==== Exercise data ====
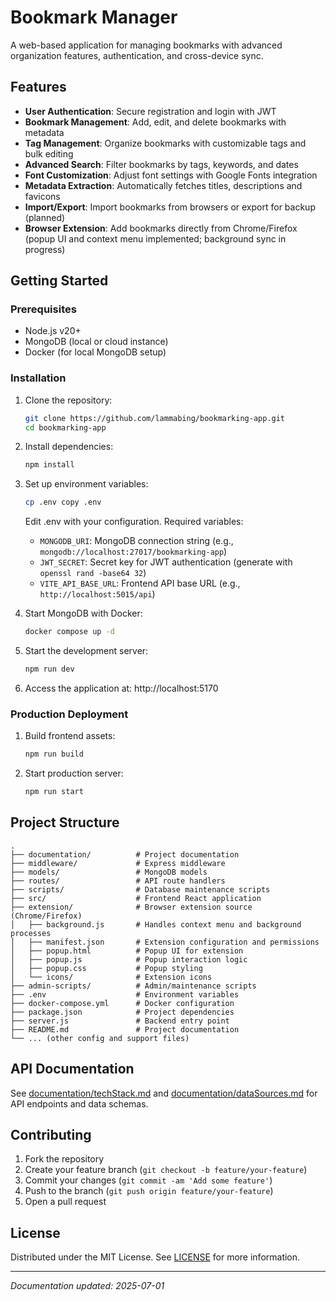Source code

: # Bookmark Manager

A web-based application for managing bookmarks with advanced organization features, authentication, and cross-device sync.

## Features

- **User Authentication**: Secure registration and login with JWT
- **Bookmark Management**: Add, edit, and delete bookmarks with metadata
- **Tag Management**: Organize bookmarks with customizable tags and bulk editing
- **Advanced Search**: Filter bookmarks by tags, keywords, and dates
- **Font Customization**: Adjust font settings with Google Fonts integration
- **Metadata Extraction**: Automatically fetches titles, descriptions and favicons
- **Import/Export**: Import bookmarks from browsers or export for backup (planned)
- **Browser Extension**: Add bookmarks directly from Chrome/Firefox (popup UI and context menu implemented; background sync in progress)

## Getting Started

### Prerequisites
- Node.js v20+
- MongoDB (local or cloud instance)
- Docker (for local MongoDB setup)

### Installation
1. Clone the repository:
   ```bash
   git clone https://github.com/lammabing/bookmarking-app.git
   cd bookmarking-app
   ```

2. Install dependencies:
   ```bash
   npm install
   ```

3. Set up environment variables:
   ```bash
   cp .env copy .env
   ```
   Edit .env with your configuration. Required variables:
   - `MONGODB_URI`: MongoDB connection string (e.g., `mongodb://localhost:27017/bookmarking-app`)
   - `JWT_SECRET`: Secret key for JWT authentication (generate with `openssl rand -base64 32`)
   - `VITE_API_BASE_URL`: Frontend API base URL (e.g., `http://localhost:5015/api`)

4. Start MongoDB with Docker:
   ```bash
   docker compose up -d
   ```

5. Start the development server:
   ```bash
   npm run dev
   ```

6. Access the application at: http://localhost:5170

### Production Deployment
1. Build frontend assets:
   ```bash
   npm run build
   ```

2. Start production server:
   ```bash
   npm run start
   ```

## Project Structure

```
.
├── documentation/          # Project documentation
├── middleware/             # Express middleware
├── models/                 # MongoDB models
├── routes/                 # API route handlers
├── scripts/                # Database maintenance scripts
├── src/                    # Frontend React application
├── extension/              # Browser extension source (Chrome/Firefox)
│   ├── background.js       # Handles context menu and background processes
│   ├── manifest.json       # Extension configuration and permissions
│   ├── popup.html          # Popup UI for extension
│   ├── popup.js            # Popup interaction logic
│   ├── popup.css           # Popup styling
│   └── icons/              # Extension icons
├── admin-scripts/          # Admin/maintenance scripts
├── .env                    # Environment variables
├── docker-compose.yml      # Docker configuration
├── package.json            # Project dependencies
├── server.js               # Backend entry point
├── README.md               # Project documentation
└── ... (other config and support files)
```

## API Documentation
See [documentation/techStack.md](documentation/techStack.md) and [documentation/dataSources.md](documentation/dataSources.md) for API endpoints and data schemas.

## Contributing

1. Fork the repository
2. Create your feature branch (`git checkout -b feature/your-feature`)
3. Commit your changes (`git commit -am 'Add some feature'`)
4. Push to the branch (`git push origin feature/your-feature`)
5. Open a pull request

## License
Distributed under the MIT License. See [LICENSE](LICENSE) for more information.

---
*Documentation updated: 2025-07-01*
====
With the images omitted, repeat all the data word for word.

* [Response]
Source code

: # Bookmark Manager

A web-based application for managing bookmarks with advanced organization features, authentication, and cross-device sync.

## Features

- **User Authentication**: Secure registration and login with JWT
- **Bookmark Management**: Add, edit, and delete bookmarks with metadata
- **Tag Management**: Organize bookmarks with customizable tags and bulk editing
- **Advanced Search**: Filter bookmarks by tags, keywords, and dates
- **Font Customization**: Adjust font settings with Google Fonts integration
- **Metadata Extraction**: Automatically fetches titles, descriptions and favicons
- **Import/Export**: Import bookmarks from browsers or export for backup (planned)
- **Browser Extension**: Add bookmarks directly from Chrome/Firefox (popup UI and context menu implemented; background sync in progress)

## Getting Started

### Prerequisites
- Node.js v20+
- MongoDB (local or cloud instance)
- Docker (for local MongoDB setup)

### Installation
1. Clone the repository:
   ```bash
   git clone https://github.com/lammabing/bookmarking-app.git
   cd bookmarking-app
   ```

2. Install dependencies:
   ```bash
   npm install
   ```

3. Set up environment variables:
   ```bash
   cp .env copy .env
   ```
   Edit .env with your configuration. Required variables:
   - `MONGODB_URI`: MongoDB connection string (e.g., `mongodb://localhost:27017/bookmarking-app`)
   - `JWT_SECRET`: Secret key for JWT authentication (generate with `openssl rand -base64 32`)
   - `VITE_API_BASE_URL`: Frontend API base URL (e.g., `http://localhost:5015/api`)

4. Start MongoDB with Docker:
   ```bash
   docker compose up -d
   ```

5. Start the development server:
   ```bash
   npm run dev
   ```

6. Access the application at: http://localhost:5170

### Production Deployment
1. Build frontend assets:
   ```bash
   npm run build
   ```

2. Start production server:
   ```bash
   npm run start
   ```

## Project Structure

```
.
├── documentation/          # Project documentation
├── middleware/             # Express middleware
├── models/                 # MongoDB models
├── routes/                 # API route handlers
├── scripts/                # Database maintenance scripts
├── src/                    # Frontend React application
├── extension/              # Browser extension source (Chrome/Firefox)
│   ├── background.js       # Handles context menu and background processes
│   ├── manifest.json       # Extension configuration and permissions
│   ├── popup.html          # Popup UI for extension
│   ├── popup.js            # Popup interaction logic
│   ├── popup.css           # Popup styling
│   └── icons/              # Extension icons
├── admin-scripts/          # Admin/maintenance scripts
├── .env                    # Environment variables
├── docker-compose.yml      # Docker configuration
├── package.json            # Project dependencies
├── server.js               # Backend entry point
├── README.md               # Project documentation
└── ... (other config and support files)
```

## API Documentation
See [documentation/techStack.md](documentation/techStack.md) and [documentation/dataSources.md](documentation/dataSources.md) for API endpoints and data schemas.

## Contributing

1. Fork the repository
2. Create your feature branch (`git checkout -b feature/your-feature`)
3. Commit your changes (`git commit -am 'Add some feature'`)
4. Push to the branch (`git push origin feature/your-feature`)
5. Open a pull request

## License
Distributed under the MIT License. See [LICENSE](LICENSE) for more information.

---
*Documentation updated: 2025-07-01*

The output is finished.